Biden’s plan would make permanent child tax credits, provide two free years of community college, free preschool and $225 billion for child care services.

The plan would strengthen the social net of programs, including money for public health exchanges created in the Affordable Care Act under former President Barack Obama and Bidenwhen he served as vice president.

To pay for the family plan initiatives, Biden is proposing an increase in income tax on those making more than $400,000 per year, a hike on capital gains taxes and raising the corporate tax rate to 28 percent from 21 percent.

GOP response

Republicans have attacked the tax hike proposal as job-killing measures that would slow economic recovery.

Sen. Tim Scott, a Republican from South Carolina, delivered the GOP response to Biden’s speech.

He said it was Republicans who passed five COVID-19 bills in the Senate last year that steered the country through the pandemic and accelerated the production of vaccines under Operation Warp Speed.

“This administration inherited a tide that had already been turned,” Scott said.

Scott also defended the Trump-era tax cuts that he said created an economic boom before the pandemic hit, while the Biden jobs and family plan is merely a “liberal wish list” that will hurt job growth.

Congressional Democrats, though, praised the Biden initiatives. The pandemic exposed social inequities as the coronavirus struck working class and minority communities harder than affluent suburbs.

“I think the pandemic has laid bare the economic inequities that exist,” said Rep. Susie Lee, D-Nev. “And I think the package is a once-in-a-generation attempt to deal with those inequities.”

She said Biden’s speech made “this message even more important: It’s an unprecedented time in our country.”

Rep. Steven Horsford, D-Nev., who has also championed educational programs and child tax credits, said Biden delivered a unifying message.

Lee and other Democrats in the Nevada congressional delegation held with tradition and invited guests to attend the speech, virtually because of pandemic restrictions.

All of the Las Vegas guests represented aspects of Biden initiatives in the first 100 days: a reverend who helped vaccination initiatives in the Black community, a small-business owner who received a loan to keep her cafe open and a woman whose family benefited from expanded unemployment and child tax credits.

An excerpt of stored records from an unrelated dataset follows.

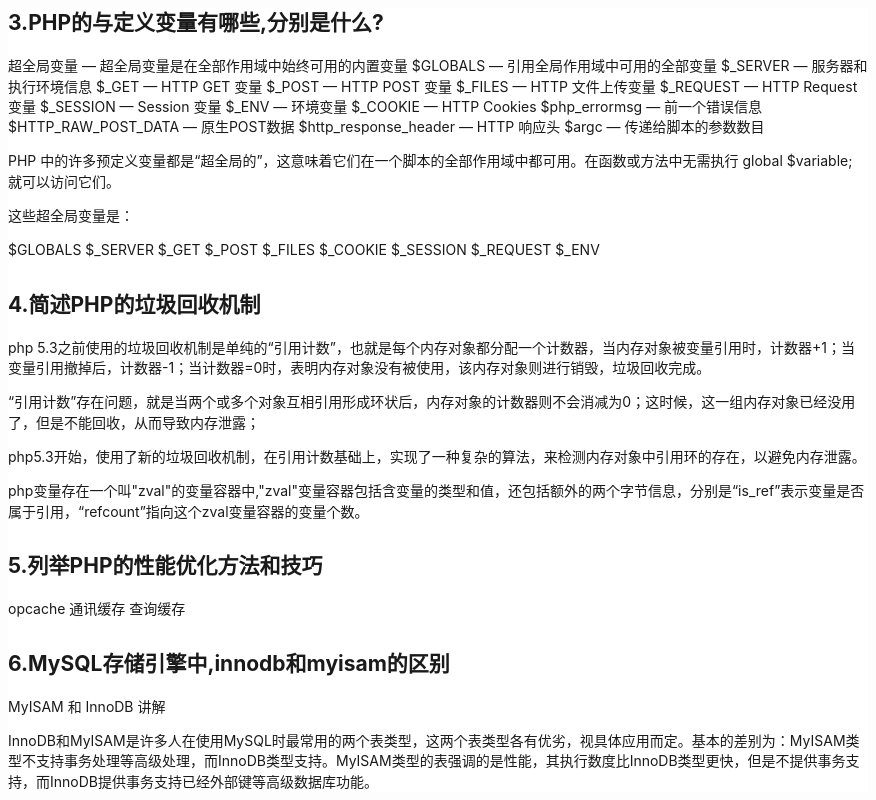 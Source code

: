 ## 3.PHP的与定义变量有哪些,分别是什么?
超全局变量 — 超全局变量是在全部作用域中始终可用的内置变量
$GLOBALS — 引用全局作用域中可用的全部变量
$_SERVER — 服务器和执行环境信息
$_GET — HTTP GET 变量
$_POST — HTTP POST 变量
$_FILES — HTTP 文件上传变量
$_REQUEST — HTTP Request 变量
$_SESSION — Session 变量
$_ENV — 环境变量
$_COOKIE — HTTP Cookies
$php_errormsg — 前一个错误信息
$HTTP_RAW_POST_DATA — 原生POST数据
$http_response_header — HTTP 响应头
$argc — 传递给脚本的参数数目

PHP 中的许多预定义变量都是“超全局的”，这意味着它们在一个脚本的全部作用域中都可用。在函数或方法中无需执行 global $variable; 就可以访问它们。

这些超全局变量是：

$GLOBALS
$_SERVER
$_GET
$_POST
$_FILES
$_COOKIE
$_SESSION
$_REQUEST
$_ENV

## 4.简述PHP的垃圾回收机制
php 5.3之前使用的垃圾回收机制是单纯的“引用计数”，也就是每个内存对象都分配一个计数器，当内存对象被变量引用时，计数器+1；当变量引用撤掉后，计数器-1；当计数器=0时，表明内存对象没有被使用，该内存对象则进行销毁，垃圾回收完成。

“引用计数”存在问题，就是当两个或多个对象互相引用形成环状后，内存对象的计数器则不会消减为0；这时候，这一组内存对象已经没用了，但是不能回收，从而导致内存泄露；

php5.3开始，使用了新的垃圾回收机制，在引用计数基础上，实现了一种复杂的算法，来检测内存对象中引用环的存在，以避免内存泄露。

php变量存在一个叫"zval"的变量容器中,"zval"变量容器包括含变量的类型和值，还包括额外的两个字节信息，分别是“is_ref”表示变量是否属于引用，“refcount”指向这个zval变量容器的变量个数。

## 5.列举PHP的性能优化方法和技巧

opcache
通讯缓存
查询缓存

## 6.MySQL存储引擎中,innodb和myisam的区别

MyISAM 和 InnoDB 讲解

InnoDB和MyISAM是许多人在使用MySQL时最常用的两个表类型，这两个表类型各有优劣，视具体应用而定。基本的差别为：MyISAM类型不支持事务处理等高级处理，而InnoDB类型支持。MyISAM类型的表强调的是性能，其执行数度比InnoDB类型更快，但是不提供事务支持，而InnoDB提供事务支持已经外部键等高级数据库功能。
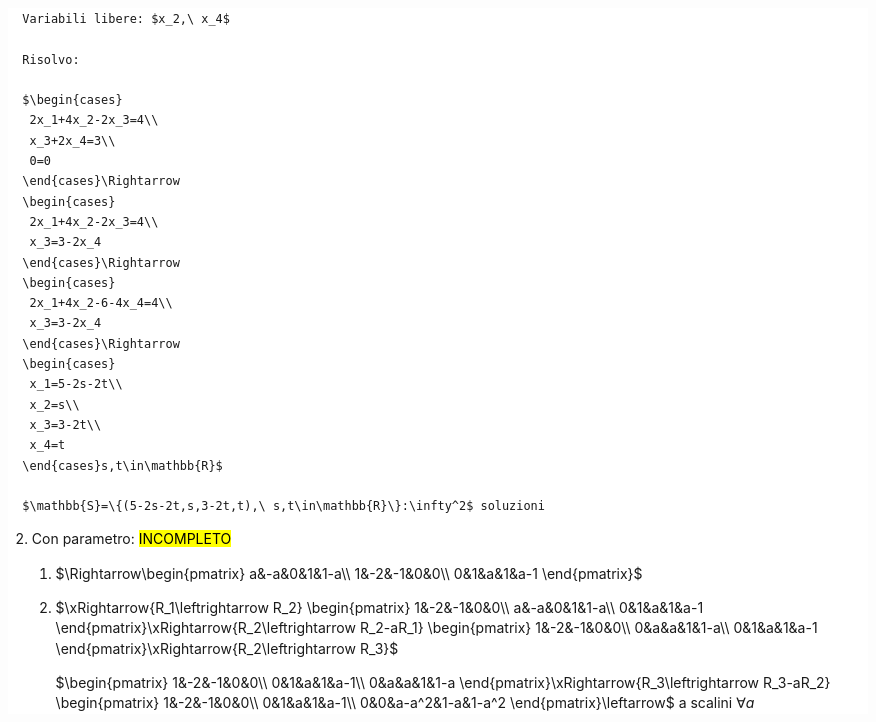       Variabili libere: $x_2,\ x_4$

      Risolvo:

      $\begin{cases}
       2x_1+4x_2-2x_3=4\\
       x_3+2x_4=3\\
       0=0
      \end{cases}\Rightarrow
      \begin{cases}
       2x_1+4x_2-2x_3=4\\
       x_3=3-2x_4
      \end{cases}\Rightarrow
      \begin{cases}
       2x_1+4x_2-6-4x_4=4\\
       x_3=3-2x_4
      \end{cases}\Rightarrow
      \begin{cases}
       x_1=5-2s-2t\\
       x_2=s\\
       x_3=3-2t\\
       x_4=t
      \end{cases}s,t\in\mathbb{R}$

      $\mathbb{S}=\{(5-2s-2t,s,3-2t,t),\ s,t\in\mathbb{R}\}:\infty^2$ soluzioni
2. Con parametro: <mark>INCOMPLETO</mark>
    1. $\Rightarrow\begin{pmatrix}
         a&-a&0&1&1-a\\
         1&-2&-1&0&0\\
         0&1&a&1&a-1
       \end{pmatrix}$
    2. $\xRightarrow{R_1\leftrightarrow R_2}
       \begin{pmatrix}
         1&-2&-1&0&0\\
         a&-a&0&1&1-a\\
         0&1&a&1&a-1
       \end{pmatrix}\xRightarrow{R_2\leftrightarrow R_2-aR_1}
       \begin{pmatrix}
         1&-2&-1&0&0\\
         0&a&a&1&1-a\\
         0&1&a&1&a-1
       \end{pmatrix}\xRightarrow{R_2\leftrightarrow R_3}$

       $\begin{pmatrix}
         1&-2&-1&0&0\\
         0&1&a&1&a-1\\
         0&a&a&1&1-a
       \end{pmatrix}\xRightarrow{R_3\leftrightarrow R_3-aR_2}
       \begin{pmatrix}
         1&-2&-1&0&0\\
         0&1&a&1&a-1\\
         0&0&a-a^2&1-a&1-a^2
       \end{pmatrix}\leftarrow$ a scalini $\forall a$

Gun control, police reform

Rep. Dina Titus, D-Nev., since 2017 has left an empty seat for such occasions in remembrance of the victims of the Oct. 1 mass shooting on the Strip, when a gunman opened fire on concertgoers, killing 60 people.

Biden has called for gun control measures and urged Congress to act on reforms that include tighter background checks and a ban on assault-style rifles and high-capacity magazines.

Titus has filed legislation and voted for expanded background checks, but she doesn’t blame Biden for not accomplishing that goal this quickly.

The first priority was to get the nation through the pandemic.

“That’s shots in arms and money in people’s pockets,” Titus said.

Gun control, Titus said, would also package with police reform legislation that Biden pushed for in his speech. The reform priority comes during tensions in North Carolina over the death of a Black man at the hands of sheriff’s deputies and in Minnesota following the George Floyd verdict.

Biden urged Congress to make police reform a priority that could be passed within the next month, which is the anniversary of Floyd’s death.

Scott, the only Black Republican in the Senate, said the GOP is willing to work on police reform.

“I have experienced the pain of discrimination,” Scott said.

Scott also chastised Democrats for using the filibuster last year to block his police reform bill in the Senate. He said Americans are being pulled apart by racial divides created through political motivation.

“America is not a racist country,” Scott said.

During his speech, Biden recognized the differences in political debate on social issues and praised the Senate for recently voting 94-1 to pass a hate crimes bill to protect Asian Americans.

Biden said the two parties should come to consensus and pass a bill on police reform.

“The country supports this reform, and Congress should act,” Biden said.